Ingredients: Boozy Christmas Rich Fruit Bundt Cake - My Way!

  • 2 cups Soaked dry fruits and nuts
  • 1 cup Chopped Mixed Nuts (Pistachios, Walnuts, Cashew Nuts, Almonds)
  • 100 grams Almond meal
  • 100 grams Whole wheat flour
  • 45 grams Sorghum/jowar flour
  • 40 grams Amaranth flour
  • 1 teaspoon Baking Powder
  • 4 Eggs
  • 150 grams Brown Sugar
  • 75 grams Cane sugar
  • 1 teaspoon Ground cinnamon
  • 1/2 teaspoon Ground cloves
  • 1/2 teaspoon Dried ground ginger
  • 225 grams Butter

How to Make Boozy Christmas Rich Fruit Bundt Cake - My Way!

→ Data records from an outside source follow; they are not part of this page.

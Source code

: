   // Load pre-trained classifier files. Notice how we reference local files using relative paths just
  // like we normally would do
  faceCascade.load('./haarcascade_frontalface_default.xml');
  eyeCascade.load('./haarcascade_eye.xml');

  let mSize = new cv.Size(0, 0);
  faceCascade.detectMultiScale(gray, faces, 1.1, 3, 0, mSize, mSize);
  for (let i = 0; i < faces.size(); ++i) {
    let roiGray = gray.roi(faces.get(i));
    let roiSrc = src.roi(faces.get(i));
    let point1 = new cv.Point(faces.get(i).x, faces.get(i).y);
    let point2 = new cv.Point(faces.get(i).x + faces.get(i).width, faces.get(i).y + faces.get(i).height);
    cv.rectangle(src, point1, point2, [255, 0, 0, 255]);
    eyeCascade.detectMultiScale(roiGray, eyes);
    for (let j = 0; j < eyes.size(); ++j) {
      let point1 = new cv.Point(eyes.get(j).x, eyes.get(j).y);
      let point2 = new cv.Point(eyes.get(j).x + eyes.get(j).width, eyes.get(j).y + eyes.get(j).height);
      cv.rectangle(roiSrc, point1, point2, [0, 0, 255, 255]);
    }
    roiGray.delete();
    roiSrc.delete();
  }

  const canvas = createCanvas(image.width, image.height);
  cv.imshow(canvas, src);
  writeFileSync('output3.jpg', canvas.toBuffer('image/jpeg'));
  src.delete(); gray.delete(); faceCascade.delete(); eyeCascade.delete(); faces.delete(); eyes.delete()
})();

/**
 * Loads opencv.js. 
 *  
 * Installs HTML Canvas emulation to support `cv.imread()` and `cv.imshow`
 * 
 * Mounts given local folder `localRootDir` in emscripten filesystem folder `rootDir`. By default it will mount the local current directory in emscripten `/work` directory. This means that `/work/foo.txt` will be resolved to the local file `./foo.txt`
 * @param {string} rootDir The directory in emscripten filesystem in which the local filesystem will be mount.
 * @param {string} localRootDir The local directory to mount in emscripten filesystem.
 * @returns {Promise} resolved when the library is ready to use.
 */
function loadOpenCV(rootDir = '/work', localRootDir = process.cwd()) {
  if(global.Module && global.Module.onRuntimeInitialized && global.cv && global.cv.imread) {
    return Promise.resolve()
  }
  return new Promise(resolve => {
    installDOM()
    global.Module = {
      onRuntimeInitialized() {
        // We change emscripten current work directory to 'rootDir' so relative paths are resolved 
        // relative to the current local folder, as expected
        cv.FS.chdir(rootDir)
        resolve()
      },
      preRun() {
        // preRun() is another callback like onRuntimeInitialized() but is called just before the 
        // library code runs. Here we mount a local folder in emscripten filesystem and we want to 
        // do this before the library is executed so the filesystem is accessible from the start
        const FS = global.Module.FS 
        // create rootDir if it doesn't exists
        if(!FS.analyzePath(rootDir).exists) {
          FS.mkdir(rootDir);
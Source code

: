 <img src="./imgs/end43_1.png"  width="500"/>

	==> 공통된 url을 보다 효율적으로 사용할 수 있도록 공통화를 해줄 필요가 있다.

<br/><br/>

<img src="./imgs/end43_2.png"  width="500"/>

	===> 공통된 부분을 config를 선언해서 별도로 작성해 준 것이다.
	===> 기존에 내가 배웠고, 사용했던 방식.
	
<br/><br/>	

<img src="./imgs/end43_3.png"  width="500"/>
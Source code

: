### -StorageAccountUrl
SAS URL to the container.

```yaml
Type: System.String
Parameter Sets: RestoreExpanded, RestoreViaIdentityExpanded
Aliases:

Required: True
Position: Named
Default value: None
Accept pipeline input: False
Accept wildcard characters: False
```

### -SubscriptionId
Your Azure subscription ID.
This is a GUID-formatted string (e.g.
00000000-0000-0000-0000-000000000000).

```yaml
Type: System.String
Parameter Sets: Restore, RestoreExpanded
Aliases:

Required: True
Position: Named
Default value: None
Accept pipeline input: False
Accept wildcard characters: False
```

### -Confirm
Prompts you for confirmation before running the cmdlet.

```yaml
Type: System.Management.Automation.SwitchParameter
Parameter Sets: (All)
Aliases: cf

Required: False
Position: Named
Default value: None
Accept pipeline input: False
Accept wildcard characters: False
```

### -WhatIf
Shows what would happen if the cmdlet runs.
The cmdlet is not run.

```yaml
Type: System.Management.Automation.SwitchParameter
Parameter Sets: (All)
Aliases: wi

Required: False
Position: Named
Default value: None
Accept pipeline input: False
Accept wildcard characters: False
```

If you have prepared the ingredients needed, now time to start cooking. There are 18 steps you must follow to make Boozy Christmas Rich Fruit Bundt Cake - My Way! in your home by yourself.

    Step 1
  • Preheat the oven to 110 Degree Celsius.
  • Step 2
  • Add the butter and sugars into a large mixing bowl.
  • Step 3
  • Cream together the butter and sugars until they’re light and fluffy.
  • Step 4
  • Next add the eggs one at a time working them into the creamed mixture till well combined.
  • Step 5
  • Sift in the flours, almond meal and baking powder and mix well.
  • Step 6
  • Into this add the spices and mix well.
  • Step 7
  • Next add the soaked dried fruit and nuts and chopped nuts and combine well.
  • Step 8
  • Line the base and the sides of a 24 cm. round and deep bundt tin or ring pan. I just greased it very well and floured the tin, shaking off excess flour.
  • Step 9
  • Pour in the cake mixture and level the top.
  • Step 10
  • Bake in the oven for approximately 2 hours. Keep an eye on the cake as it bakes and start checking if it is done from about 1 hour 30 minutes. The cake is ready when a skewer inserted into the middle of the cake comes out clean.
  • Step 11
  • Remove from the oven and allow to cool completely in the tin.
  • Step 12
  • Once the cake is cold, remove it from the tin and place on a large flat plate or serving platter.
  • Step 13
  • Next, lay out a large piece of aluminium foil, (I used a double layer of foil) large enough to wrap the cake completely. Place the cake on the foil, in the middle.
  • Step 14
  • Using a skewer or toothpick, poke 35 to 40 holes on top of the cake, only 3/4th’s of the depth of the cake so that the rum or any liquid being used doesn’t run through.
  • Step 15
  • Using a pastry brush, brush over the entire top of the cake with the rum, brandy, wine or orange juice. Don't go beyond 2 teaspoons in each feed.
  • Step 16
  • Once this step is done, gather the foil and seal the cake covering the cake completely with foil. You can add another layer of foil on top in case you think it isn't enough.
  • Step 17
  • Now place the wrapped up cake in a suitable airtight container. You can use a large cookie or cake tin too. Place in an area away from direct sunlight.
  • Step 18
  • Repeat the feeding process every 3 to 4 days until the cake won’t absorb anymore.